• **Assigned task**
Pictures aside, write out the data exactly as it reads.

• **Supplied data**
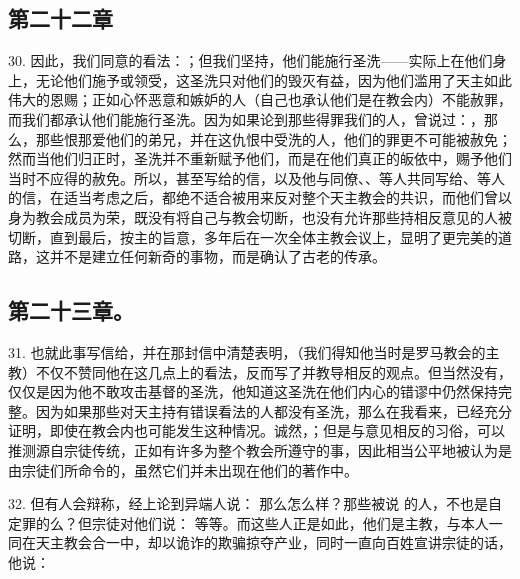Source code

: \subsection{第二十二章}

30. 因此，我们同意的看法：；但我们坚持，他们能施行圣洗——实际上在他们身上，无论他们施予或领受，这圣洗只对他们的毁灭有益，因为他们滥用了天主如此伟大的恩赐；正如心怀恶意和嫉妒的人（自己也承认他们是在教会内）不能赦罪，而我们都承认他们能施行圣洗。因为如果论到那些得罪我们的人，曾说过：，那么，那些恨那爱他们的弟兄，并在这仇恨中受洗的人，他们的罪更不可能被赦免；然而当他们归正时，圣洗并不重新赋予他们，而是在他们真正的皈依中，赐予他们当时不应得的赦免。所以，甚至写给的信，以及他与同僚、、等人共同写给、等人的信，在适当考虑之后，都绝不适合被用来反对整个天主教会的共识，而他们曾以身为教会成员为荣，既没有将自己与教会切断，也没有允许那些持相反意见的人被切断，直到最后，按主的旨意，多年后在一次全体主教会议上，显明了更完美的道路，这并不是建立任何新奇的事物，而是确认了古老的传承。\par


\subsection{第二十三章。}

31. 也就此事写信给，并在那封信中清楚表明，（我们得知他当时是罗马教会的主教）不仅不赞同他在这几点上的看法，反而写了并教导相反的观点。但当然没有，仅仅是因为他不敢攻击基督的圣洗，他知道这圣洗在他们内心的错谬中仍然保持完整。因为如果那些对天主持有错误看法的人都没有圣洗，那么在我看来，已经充分证明，即使在教会内也可能发生这种情况。诚然，；但是与意见相反的习俗，可以推测源自宗徒传统，正如有许多为整个教会所遵守的事，因此相当公平地被认为是由宗徒们所命令的，虽然它们并未出现在他们的著作中。\par

32. 但有人会辩称，经上论到异端人说： 那么怎么样？那些被说 的人，不也是自定罪的么？但宗徒对他们说： 等等。而这些人正是如此，他们是主教，与本人一同在天主教会合一中，却以诡诈的欺骗掠夺产业，同时一直向百姓宣讲宗徒的话，他说：\par

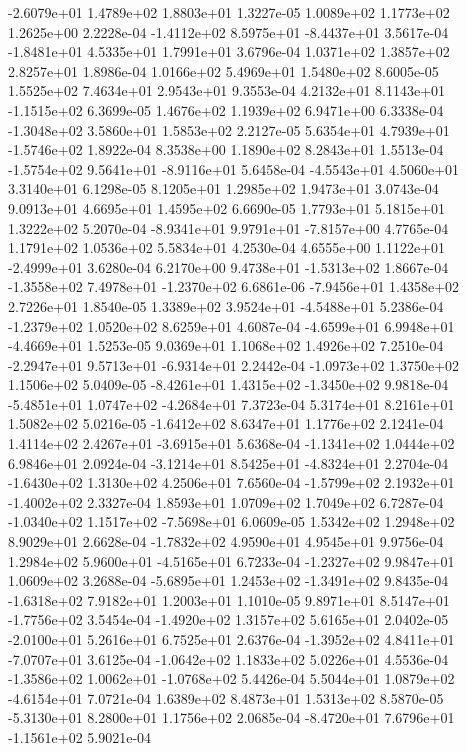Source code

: -2.6079e+01  1.4789e+02  1.8803e+01  1.3227e-05
1.0089e+02 1.1773e+02 1.2625e+00  2.2228e-04
-1.4112e+02  8.5975e+01 -8.4437e+01  3.5617e-04
-1.8481e+01  4.5335e+01  1.7991e+01  3.6796e-04
1.0371e+02 1.3857e+02 2.8257e+01  1.8986e-04
1.0166e+02 5.4969e+01 1.5480e+02  8.6005e-05
1.5525e+02 7.4634e+01 2.9543e+01  9.3553e-04
 4.2132e+01  8.1143e+01 -1.1515e+02  6.3699e-05
1.4676e+02 1.1939e+02 6.9471e+00  6.3338e-04
-1.3048e+02  3.5860e+01  1.5853e+02  2.2127e-05
 5.6354e+01  4.7939e+01 -1.5746e+02  1.8922e-04
8.3538e+00 1.1890e+02 8.2843e+01  1.5513e-04
-1.5754e+02  9.5641e+01 -8.9116e+01  5.6458e-04
-4.5543e+01  4.5060e+01  3.3140e+01  6.1298e-05
8.1205e+01 1.2985e+02 1.9473e+01  3.0743e-04
9.0913e+01 4.6695e+01 1.4595e+02  6.6690e-05
1.7793e+01 5.1815e+01 1.3222e+02  5.2070e-04
-8.9341e+01  9.9791e+01 -7.8157e+00  4.7765e-04
1.1791e+02 1.0536e+02 5.5834e+01  4.2530e-04
 4.6555e+00  1.1122e+01 -2.4999e+01  3.6280e-04
 6.2170e+00  9.4738e+01 -1.5313e+02  1.8667e-04
-1.3558e+02  7.4978e+01 -1.2370e+02  6.6861e-06
-7.9456e+01  1.4358e+02  2.7226e+01  1.8540e-05
 1.3389e+02  3.9524e+01 -4.5488e+01  5.2386e-04
-1.2379e+02  1.0520e+02  8.6259e+01  4.6087e-04
-4.6599e+01  6.9948e+01 -4.4669e+01  1.5253e-05
9.0369e+01 1.1068e+02 1.4926e+02  7.2510e-04
-2.2947e+01  9.5713e+01 -6.9314e+01  2.2442e-04
-1.0973e+02  1.3750e+02  1.1506e+02  5.0409e-05
-8.4261e+01  1.4315e+02 -1.3450e+02  9.9818e-04
-5.4851e+01  1.0747e+02 -4.2684e+01  7.3723e-04
5.3174e+01 8.2161e+01 1.5082e+02  5.0216e-05
-1.6412e+02  8.6347e+01  1.1776e+02  2.1241e-04
 1.4114e+02  2.4267e+01 -3.6915e+01  5.6368e-04
-1.1341e+02  1.0444e+02  6.9846e+01  2.0924e-04
-3.1214e+01  8.5425e+01 -4.8324e+01  2.2704e-04
-1.6430e+02  1.3130e+02  4.2506e+01  7.6560e-04
-1.5799e+02  2.1932e+01 -1.4002e+02  2.3327e-04
1.8593e+01 1.0709e+02 1.7049e+02  6.7287e-04
-1.0340e+02  1.1517e+02 -7.5698e+01  6.0609e-05
1.5342e+02 1.2948e+02 8.9029e+01  2.6628e-04
-1.7832e+02  4.9590e+01  4.9545e+01  9.9756e-04
 1.2984e+02  5.9600e+01 -4.5165e+01  6.7233e-04
-1.2327e+02  9.9847e+01  1.0609e+02  3.2688e-04
-5.6895e+01  1.2453e+02 -1.3491e+02  9.8435e-04
-1.6318e+02  7.9182e+01  1.2003e+01  1.1010e-05
 9.8971e+01  8.5147e+01 -1.7756e+02  3.5454e-04
-1.4920e+02  1.3157e+02  5.6165e+01  2.0402e-05
-2.0100e+01  5.2616e+01  6.7525e+01  2.6376e-04
-1.3952e+02  4.8411e+01 -7.0707e+01  3.6125e-04
-1.0642e+02  1.1833e+02  5.0226e+01  4.5536e-04
-1.3586e+02  1.0062e+01 -1.0768e+02  5.4426e-04
 5.5044e+01  1.0879e+02 -4.6154e+01  7.0721e-04
1.6389e+02 8.4873e+01 1.5313e+02  8.5870e-05
-5.3130e+01  8.2800e+01  1.1756e+02  2.0685e-04
-8.4720e+01  7.6796e+01 -1.1561e+02  5.9021e-04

• **Reply**
Source code

: \subsection{第二十二章}

30. 因此，我们同意的看法：；但我们坚持，他们能施行圣洗——实际上在他们身上，无论他们施予或领受，这圣洗只对他们的毁灭有益，因为他们滥用了天主如此伟大的恩赐；正如心怀恶意和嫉妒的人（自己也承认他们是在教会内）不能赦罪，而我们都承认他们能施行圣洗。因为如果论到那些得罪我们的人，曾说过：，那么，那些恨那爱他们的弟兄，并在这仇恨中受洗的人，他们的罪更不可能被赦免；然而当他们归正时，圣洗并不重新赋予他们，而是在他们真正的皈依中，赐予他们当时不应得的赦免。所以，甚至写给的信，以及他与同僚、、等人共同写给、等人的信，在适当考虑之后，都绝不适合被用来反对整个天主教会的共识，而他们曾以身为教会成员为荣，既没有将自己与教会切断，也没有允许那些持相反意见的人被切断，直到最后，按主的旨意，多年后在一次全体主教会议上，显明了更完美的道路，这并不是建立任何新奇的事物，而是确认了古老的传承。\par


\subsection{第二十三章。}

31. 也就此事写信给，并在那封信中清楚表明，（我们得知他当时是罗马教会的主教）不仅不赞同他在这几点上的看法，反而写了并教导相反的观点。但当然没有，仅仅是因为他不敢攻击基督的圣洗，他知道这圣洗在他们内心的错谬中仍然保持完整。因为如果那些对天主持有错误看法的人都没有圣洗，那么在我看来，已经充分证明，即使在教会内也可能发生这种情况。诚然，；但是与意见相反的习俗，可以推测源自宗徒传统，正如有许多为整个教会所遵守的事，因此相当公平地被认为是由宗徒们所命令的，虽然它们并未出现在他们的著作中。\par

32. 但有人会辩称，经上论到异端人说： 那么怎么样？那些被说 的人，不也是自定罪的么？但宗徒对他们说： 等等。而这些人正是如此，他们是主教，与本人一同在天主教会合一中，却以诡诈的欺骗掠夺产业，同时一直向百姓宣讲宗徒的话，他说：\par

Source code

: -2.6079e+01  1.4789e+02  1.8803e+01  1.3227e-05
1.0089e+02 1.1773e+02 1.2625e+00  2.2228e-04
-1.4112e+02  8.5975e+01 -8.4437e+01  3.5617e-04
-1.8481e+01  4.5335e+01  1.7991e+01  3.6796e-04
1.0371e+02 1.3857e+02 2.8257e+01  1.8986e-04
1.0166e+02 5.4969e+01 1.5480e+02  8.6005e-05
1.5525e+02 7.4634e+01 2.9543e+01  9.3553e-04
 4.2132e+01  8.1143e+01 -1.1515e+02  6.3699e-05
1.4676e+02 1.1939e+02 6.9471e+00  6.3338e-04
-1.3048e+02  3.5860e+01  1.5853e+02  2.2127e-05
 5.6354e+01  4.7939e+01 -1.5746e+02  1.8922e-04
8.3538e+00 1.1890e+02 8.2843e+01  1.5513e-04
-1.5754e+02  9.5641e+01 -8.9116e+01  5.6458e-04
-4.5543e+01  4.5060e+01  3.3140e+01  6.1298e-05
8.1205e+01 1.2985e+02 1.9473e+01  3.0743e-04
9.0913e+01 4.6695e+01 1.4595e+02  6.6690e-05
1.7793e+01 5.1815e+01 1.3222e+02  5.2070e-04
-8.9341e+01  9.9791e+01 -7.8157e+00  4.7765e-04
1.1791e+02 1.0536e+02 5.5834e+01  4.2530e-04
 4.6555e+00  1.1122e+01 -2.4999e+01  3.6280e-04
 6.2170e+00  9.4738e+01 -1.5313e+02  1.8667e-04
-1.3558e+02  7.4978e+01 -1.2370e+02  6.6861e-06
-7.9456e+01  1.4358e+02  2.7226e+01  1.8540e-05
 1.3389e+02  3.9524e+01 -4.5488e+01  5.2386e-04
-1.2379e+02  1.0520e+02  8.6259e+01  4.6087e-04
-4.6599e+01  6.9948e+01 -4.4669e+01  1.5253e-05
9.0369e+01 1.1068e+02 1.4926e+02  7.2510e-04
-2.2947e+01  9.5713e+01 -6.9314e+01  2.2442e-04
-1.0973e+02  1.3750e+02  1.1506e+02  5.0409e-05
-8.4261e+01  1.4315e+02 -1.3450e+02  9.9818e-04
-5.4851e+01  1.0747e+02 -4.2684e+01  7.3723e-04
5.3174e+01 8.2161e+01 1.5082e+02  5.0216e-05
-1.6412e+02  8.6347e+01  1.1776e+02  2.1241e-04
 1.4114e+02  2.4267e+01 -3.6915e+01  5.6368e-04
-1.1341e+02  1.0444e+02  6.9846e+01  2.0924e-04
-3.1214e+01  8.5425e+01 -4.8324e+01  2.2704e-04
-1.6430e+02  1.3130e+02  4.2506e+01  7.6560e-04
-1.5799e+02  2.1932e+01 -1.4002e+02  2.3327e-04
1.8593e+01 1.0709e+02 1.7049e+02  6.7287e-04
-1.0340e+02  1.1517e+02 -7.5698e+01  6.0609e-05
1.5342e+02 1.2948e+02 8.9029e+01  2.6628e-04
-1.7832e+02  4.9590e+01  4.9545e+01  9.9756e-04
 1.2984e+02  5.9600e+01 -4.5165e+01  6.7233e-04
-1.2327e+02  9.9847e+01  1.0609e+02  3.2688e-04
-5.6895e+01  1.2453e+02 -1.3491e+02  9.8435e-04
-1.6318e+02  7.9182e+01  1.2003e+01  1.1010e-05
 9.8971e+01  8.5147e+01 -1.7756e+02  3.5454e-04
-1.4920e+02  1.3157e+02  5.6165e+01  2.0402e-05
-2.0100e+01  5.2616e+01  6.7525e+01  2.6376e-04
-1.3952e+02  4.8411e+01 -7.0707e+01  3.6125e-04
-1.0642e+02  1.1833e+02  5.0226e+01  4.5536e-04
-1.3586e+02  1.0062e+01 -1.0768e+02  5.4426e-04
 5.5044e+01  1.0879e+02 -4.6154e+01  7.0721e-04
1.6389e+02 8.4873e+01 1.5313e+02  8.5870e-05
-5.3130e+01  8.2800e+01  1.1756e+02  2.0685e-04
-8.4720e+01  7.6796e+01 -1.1561e+02  5.9021e-04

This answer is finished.